调节性T细胞参与七氟烷预处理诱导的小鼠脑缺血保护

Regulatory T cells are involved in sevoflurane preconditioning-induced mouse brain protection against cerebral ischemia injury

目的明确调节性T细胞(Treg)是否参与七氟烷预处理诱导的小鼠脑缺血保护。方法 C57BL/6小鼠采用七氟烷预处理,并建立大脑中动脉阻塞模型,观察脑缺血再灌注后48 h脑梗死容积,并进行神经行为学评分,同时采用流式细胞术检测脾脏Treg比例;注射CD25中和抗体,再次观察七氟烷预处理后脑缺血再灌注损伤程度以及脾脏Treg比例。结果与对照组相比,七氟烷预处理可明显降低小鼠脑缺血再灌注损伤;同时,七氟烷预处理明显增加再灌注后48 h的Treg比例。与同型抗体相比, CD25中和抗体可逆转七氟烷预处理引起的Treg比例的增加;同时,这也逆转七氟烷预处理产生的小鼠脑缺血保护作用。结论 Treg参与七氟烷预处理诱导的小鼠脑缺血保护作用。

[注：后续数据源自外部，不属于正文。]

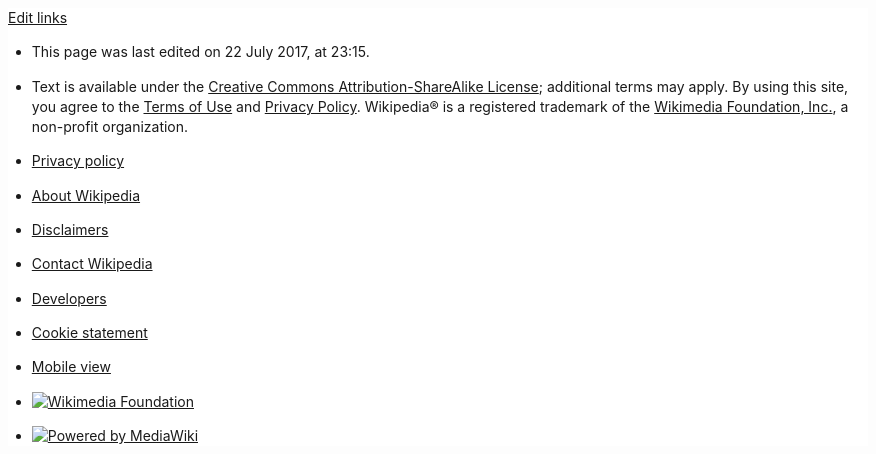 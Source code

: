 [Edit
links](https://www.wikidata.org/wiki/Special:EntityPage/Q14652#sitelinks-wikipedia "Edit interlanguage links")

-   This page was last edited on 22 July 2017, at 23:15.
-   Text is available under the [Creative Commons Attribution-ShareAlike
    License](https://en.wikipedia.org/wiki/Wikipedia:Text_of_Creative_Commons_Attribution-ShareAlike_3.0_Unported_License)[](https://creativecommons.org/licenses/by-sa/3.0/);
    additional terms may apply. By using this site, you agree to the
    [Terms of Use](https://wikimediafoundation.org/wiki/Terms_of_Use)
    and [Privacy
    Policy](https://wikimediafoundation.org/wiki/Privacy_policy).
    Wikipedia® is a registered trademark of the [Wikimedia Foundation,
    Inc.](https://www.wikimediafoundation.org/), a non-profit
    organization.

-   [Privacy
    policy](https://wikimediafoundation.org/wiki/Privacy_policy "wmf:Privacy policy")
-   [About
    Wikipedia](https://en.wikipedia.org/wiki/Wikipedia:About "Wikipedia:About")
-   [Disclaimers](https://en.wikipedia.org/wiki/Wikipedia:General_disclaimer "Wikipedia:General disclaimer")
-   [Contact
    Wikipedia](https://en.wikipedia.org/wiki/Wikipedia:Contact_us)
-   [Developers](https://www.mediawiki.org/wiki/Special:MyLanguage/How_to_contribute)
-   [Cookie
    statement](https://wikimediafoundation.org/wiki/Cookie_statement)
-   [Mobile
    view](https://en.m.wikipedia.org/w/index.php?title=Unix_philosophy&mobileaction=toggle_view_mobile)

-   [![Wikimedia
    Foundation](./Unix%20philosophy%20-%20Wikipedia_files/wikimedia-button.png)](https://wikimediafoundation.org/)
-   [![Powered by
    MediaWiki](./Unix%20philosophy%20-%20Wikipedia_files/poweredby_mediawiki_88x31.png)](https://www.mediawiki.org/)

[](https://en.wikipedia.org/wiki/Unix_philosophy?action=edit)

Objective To determine whether regulatory T cells(Tregs) are involved in sevoflurane preconditioning-induced brain protection against cerebral ischemia/reperfusion injury. Methods C57BL/6 mice were preconditioned with sevoflurane and then subjected to the middle cerebral artery occlusion modeling. The brain infarct volume and neurological score were assessed at 48 hours after cerebral reperfusion. Meanwhile, the proportion of Tregs in the spleen was analyzed by flow cytometry. Then, CD25 neutralizing antibody was administrated by intraperitoneal injection, following with the analysis of cerebral ischemia/reperfusion injury and the proportion of Tregs in the spleen after sevoflurane preconditioning. ResultsCompared with a control group, sevoflurane preconditioning markedly mitigated the cerebral ischemia/reperfusion injury in the mice including the infarct volume and neurological score. In the meantime, sevoflurane preconditioning significantly increased the proportion of Tregs in the spleen at 48 hours after cerebral reperfusion. Compared with the isotype antibody group, the CD25 neutralizing antibody reversed the increase of Tregs induced by sevoflurane preconditioning at 48 hours after reperfusion, which was also associated with the reversal of sevoflurane preconditioning-induced protectetion against cerebral ischemia/reperfusion injury. Conclusion Tregs are involved in sevoflurane preconditioning-induced cerebral protection against ischemia/reperfusion injury.